- _Your instructions_:
Search the entries below for the word "strategy" and copy every line where it appears.

::: Information given :::

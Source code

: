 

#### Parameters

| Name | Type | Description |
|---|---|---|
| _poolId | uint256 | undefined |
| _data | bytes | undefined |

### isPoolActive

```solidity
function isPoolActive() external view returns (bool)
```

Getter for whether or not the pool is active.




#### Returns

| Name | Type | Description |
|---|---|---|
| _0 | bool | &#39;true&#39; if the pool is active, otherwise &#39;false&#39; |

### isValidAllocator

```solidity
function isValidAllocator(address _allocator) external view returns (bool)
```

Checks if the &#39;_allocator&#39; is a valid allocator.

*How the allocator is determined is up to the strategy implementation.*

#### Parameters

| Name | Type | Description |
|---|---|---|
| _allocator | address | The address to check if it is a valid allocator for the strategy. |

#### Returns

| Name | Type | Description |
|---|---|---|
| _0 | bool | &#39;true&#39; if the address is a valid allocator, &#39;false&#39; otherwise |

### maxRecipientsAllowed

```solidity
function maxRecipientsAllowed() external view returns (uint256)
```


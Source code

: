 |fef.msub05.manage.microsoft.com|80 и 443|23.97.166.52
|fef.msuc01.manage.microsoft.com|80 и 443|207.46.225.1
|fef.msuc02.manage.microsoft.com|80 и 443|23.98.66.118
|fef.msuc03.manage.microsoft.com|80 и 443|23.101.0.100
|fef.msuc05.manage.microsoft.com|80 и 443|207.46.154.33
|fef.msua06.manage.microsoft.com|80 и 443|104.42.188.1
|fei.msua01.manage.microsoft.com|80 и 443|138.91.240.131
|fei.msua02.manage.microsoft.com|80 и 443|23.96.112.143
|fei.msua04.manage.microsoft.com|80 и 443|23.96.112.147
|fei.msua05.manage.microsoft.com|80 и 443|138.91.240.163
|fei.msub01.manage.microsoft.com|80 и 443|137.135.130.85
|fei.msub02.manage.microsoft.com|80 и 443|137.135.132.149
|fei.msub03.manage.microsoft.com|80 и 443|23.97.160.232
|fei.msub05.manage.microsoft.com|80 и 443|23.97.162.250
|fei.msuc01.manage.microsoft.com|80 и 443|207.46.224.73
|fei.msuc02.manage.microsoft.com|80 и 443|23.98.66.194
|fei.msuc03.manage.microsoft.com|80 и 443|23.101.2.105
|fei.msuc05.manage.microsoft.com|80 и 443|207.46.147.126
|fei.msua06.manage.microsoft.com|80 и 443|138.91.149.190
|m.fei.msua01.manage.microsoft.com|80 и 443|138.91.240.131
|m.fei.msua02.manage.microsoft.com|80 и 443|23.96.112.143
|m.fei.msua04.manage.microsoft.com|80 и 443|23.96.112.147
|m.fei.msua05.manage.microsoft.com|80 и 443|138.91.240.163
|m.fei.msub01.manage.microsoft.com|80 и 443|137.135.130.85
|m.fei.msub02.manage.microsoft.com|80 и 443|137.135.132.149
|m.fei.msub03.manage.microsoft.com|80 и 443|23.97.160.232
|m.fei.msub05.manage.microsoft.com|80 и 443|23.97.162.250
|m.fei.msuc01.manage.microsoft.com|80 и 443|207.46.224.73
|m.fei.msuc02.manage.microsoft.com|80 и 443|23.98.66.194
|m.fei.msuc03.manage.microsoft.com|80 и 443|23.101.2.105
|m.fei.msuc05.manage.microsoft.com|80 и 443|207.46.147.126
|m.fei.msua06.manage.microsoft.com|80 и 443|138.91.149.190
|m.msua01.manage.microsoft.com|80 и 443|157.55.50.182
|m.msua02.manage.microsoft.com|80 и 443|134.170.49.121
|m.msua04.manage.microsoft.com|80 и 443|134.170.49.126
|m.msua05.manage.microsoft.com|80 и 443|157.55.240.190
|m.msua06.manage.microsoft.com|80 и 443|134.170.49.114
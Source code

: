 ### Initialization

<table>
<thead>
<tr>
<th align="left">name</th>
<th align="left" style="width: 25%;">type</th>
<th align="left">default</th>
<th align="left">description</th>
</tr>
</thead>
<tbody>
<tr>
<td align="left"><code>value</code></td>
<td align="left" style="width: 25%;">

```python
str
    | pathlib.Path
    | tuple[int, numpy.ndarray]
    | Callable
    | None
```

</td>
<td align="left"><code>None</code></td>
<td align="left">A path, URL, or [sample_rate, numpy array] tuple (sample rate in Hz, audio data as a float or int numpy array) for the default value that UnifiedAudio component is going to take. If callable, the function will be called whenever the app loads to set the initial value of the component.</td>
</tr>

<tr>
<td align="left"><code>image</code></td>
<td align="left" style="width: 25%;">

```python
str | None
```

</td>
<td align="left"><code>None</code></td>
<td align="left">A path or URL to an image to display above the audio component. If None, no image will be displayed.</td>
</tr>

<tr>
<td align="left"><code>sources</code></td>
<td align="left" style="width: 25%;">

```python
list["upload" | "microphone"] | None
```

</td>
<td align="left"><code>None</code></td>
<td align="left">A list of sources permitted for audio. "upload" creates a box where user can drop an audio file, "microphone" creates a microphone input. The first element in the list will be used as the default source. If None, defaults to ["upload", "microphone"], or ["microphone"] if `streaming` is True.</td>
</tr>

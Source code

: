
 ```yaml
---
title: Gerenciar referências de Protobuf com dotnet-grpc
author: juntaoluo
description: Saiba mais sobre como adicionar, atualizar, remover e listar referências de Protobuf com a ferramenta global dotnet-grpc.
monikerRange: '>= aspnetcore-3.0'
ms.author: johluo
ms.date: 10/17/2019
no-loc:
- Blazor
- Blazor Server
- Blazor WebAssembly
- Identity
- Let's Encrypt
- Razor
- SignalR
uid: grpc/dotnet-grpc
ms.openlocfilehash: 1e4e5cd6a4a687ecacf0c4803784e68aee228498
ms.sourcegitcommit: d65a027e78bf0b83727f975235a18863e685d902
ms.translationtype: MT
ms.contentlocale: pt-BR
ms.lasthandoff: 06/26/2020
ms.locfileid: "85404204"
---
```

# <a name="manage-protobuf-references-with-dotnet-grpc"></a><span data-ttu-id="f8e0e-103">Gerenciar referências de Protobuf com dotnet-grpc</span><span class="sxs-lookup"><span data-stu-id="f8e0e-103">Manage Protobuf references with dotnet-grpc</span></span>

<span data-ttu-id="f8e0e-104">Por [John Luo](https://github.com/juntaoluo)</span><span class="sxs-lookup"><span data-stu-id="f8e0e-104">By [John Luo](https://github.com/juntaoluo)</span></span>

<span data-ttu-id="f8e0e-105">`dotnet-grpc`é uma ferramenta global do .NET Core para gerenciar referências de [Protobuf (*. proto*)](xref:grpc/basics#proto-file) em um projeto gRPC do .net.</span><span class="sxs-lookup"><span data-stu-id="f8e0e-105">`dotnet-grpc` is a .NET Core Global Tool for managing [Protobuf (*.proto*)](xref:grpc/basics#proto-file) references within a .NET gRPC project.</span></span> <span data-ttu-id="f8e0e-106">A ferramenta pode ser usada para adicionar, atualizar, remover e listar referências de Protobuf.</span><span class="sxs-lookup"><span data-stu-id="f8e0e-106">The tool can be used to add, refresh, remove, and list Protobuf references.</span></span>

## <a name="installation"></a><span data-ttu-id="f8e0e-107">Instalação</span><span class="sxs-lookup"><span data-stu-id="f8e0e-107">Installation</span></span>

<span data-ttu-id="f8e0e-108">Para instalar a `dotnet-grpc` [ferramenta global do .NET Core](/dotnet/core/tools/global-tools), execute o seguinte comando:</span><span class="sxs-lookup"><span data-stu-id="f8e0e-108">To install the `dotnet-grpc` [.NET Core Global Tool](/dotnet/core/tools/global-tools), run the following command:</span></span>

:::

- _Answer to the problem_:
*How the allocator is determined is up to the strategy implementation.*
| _allocator | address | The address to check if it is a valid allocator for the strategy. |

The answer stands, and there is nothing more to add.